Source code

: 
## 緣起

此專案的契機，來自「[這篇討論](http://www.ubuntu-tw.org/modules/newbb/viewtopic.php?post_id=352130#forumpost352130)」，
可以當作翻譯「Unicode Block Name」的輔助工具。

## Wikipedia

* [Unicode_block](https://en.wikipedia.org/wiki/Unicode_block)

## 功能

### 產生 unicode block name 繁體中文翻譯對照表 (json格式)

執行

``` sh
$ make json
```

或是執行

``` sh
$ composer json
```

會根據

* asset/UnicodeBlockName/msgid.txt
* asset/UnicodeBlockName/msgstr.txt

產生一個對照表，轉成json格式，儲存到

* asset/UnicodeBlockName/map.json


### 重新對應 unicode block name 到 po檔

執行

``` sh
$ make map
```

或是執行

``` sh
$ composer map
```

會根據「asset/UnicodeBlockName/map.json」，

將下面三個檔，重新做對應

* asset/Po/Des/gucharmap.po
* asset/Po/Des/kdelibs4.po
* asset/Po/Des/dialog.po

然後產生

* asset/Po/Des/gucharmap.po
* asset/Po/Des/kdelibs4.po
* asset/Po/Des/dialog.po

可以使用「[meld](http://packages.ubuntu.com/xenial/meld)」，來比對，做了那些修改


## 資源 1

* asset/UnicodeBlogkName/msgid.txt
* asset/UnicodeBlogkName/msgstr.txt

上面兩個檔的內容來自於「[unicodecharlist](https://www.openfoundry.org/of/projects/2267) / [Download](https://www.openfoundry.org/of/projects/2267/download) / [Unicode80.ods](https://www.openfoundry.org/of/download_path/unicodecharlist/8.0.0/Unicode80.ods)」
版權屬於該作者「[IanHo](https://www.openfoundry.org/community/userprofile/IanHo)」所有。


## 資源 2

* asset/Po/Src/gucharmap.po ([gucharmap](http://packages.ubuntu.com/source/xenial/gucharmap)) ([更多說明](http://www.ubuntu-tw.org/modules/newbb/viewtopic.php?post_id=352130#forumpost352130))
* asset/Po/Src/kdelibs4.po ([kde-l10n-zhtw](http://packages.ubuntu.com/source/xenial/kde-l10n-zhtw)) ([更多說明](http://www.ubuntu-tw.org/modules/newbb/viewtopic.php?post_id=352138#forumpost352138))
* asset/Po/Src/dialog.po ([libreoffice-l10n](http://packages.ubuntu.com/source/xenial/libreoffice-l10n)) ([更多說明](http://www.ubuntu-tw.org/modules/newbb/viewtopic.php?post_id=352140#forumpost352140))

What needs to be done: Retype all the records above without changing a word.

Response:
Source code

: 
## 緣起

此專案的契機，來自「[這篇討論](http://www.ubuntu-tw.org/modules/newbb/viewtopic.php?post_id=352130#forumpost352130)」，
可以當作翻譯「Unicode Block Name」的輔助工具。

## Wikipedia

* [Unicode_block](https://en.wikipedia.org/wiki/Unicode_block)

## 功能

### 產生 unicode block name 繁體中文翻譯對照表 (json格式)

執行

``` sh
$ make json
```

或是執行

``` sh
$ composer json
```

會根據

* asset/UnicodeBlockName/msgid.txt
* asset/UnicodeBlockName/msgstr.txt

產生一個對照表，轉成json格式，儲存到

* asset/UnicodeBlockName/map.json


### 重新對應 unicode block name 到 po檔

執行

``` sh
$ make map
```

或是執行

``` sh
$ composer map
```

會根據「asset/UnicodeBlockName/map.json」，

將下面三個檔，重新做對應

* asset/Po/Des/gucharmap.po
* asset/Po/Des/kdelibs4.po
* asset/Po/Des/dialog.po

然後產生

* asset/Po/Des/gucharmap.po
* asset/Po/Des/kdelibs4.po
* asset/Po/Des/dialog.po

可以使用「[meld](http://packages.ubuntu.com/xenial/meld)」，來比對，做了那些修改


## 資源 1

* asset/UnicodeBlogkName/msgid.txt
* asset/UnicodeBlogkName/msgstr.txt

上面兩個檔的內容來自於「[unicodecharlist](https://www.openfoundry.org/of/projects/2267) / [Download](https://www.openfoundry.org/of/projects/2267/download) / [Unicode80.ods](https://www.openfoundry.org/of/download_path/unicodecharlist/8.0.0/Unicode80.ods)」
版權屬於該作者「[IanHo](https://www.openfoundry.org/community/userprofile/IanHo)」所有。


## 資源 2

* asset/Po/Src/gucharmap.po ([gucharmap](http://packages.ubuntu.com/source/xenial/gucharmap)) ([更多說明](http://www.ubuntu-tw.org/modules/newbb/viewtopic.php?post_id=352130#forumpost352130))
* asset/Po/Src/kdelibs4.po ([kde-l10n-zhtw](http://packages.ubuntu.com/source/xenial/kde-l10n-zhtw)) ([更多說明](http://www.ubuntu-tw.org/modules/newbb/viewtopic.php?post_id=352138#forumpost352138))
* asset/Po/Src/dialog.po ([libreoffice-l10n](http://packages.ubuntu.com/source/xenial/libreoffice-l10n)) ([更多說明](http://www.ubuntu-tw.org/modules/newbb/viewtopic.php?post_id=352140#forumpost352140))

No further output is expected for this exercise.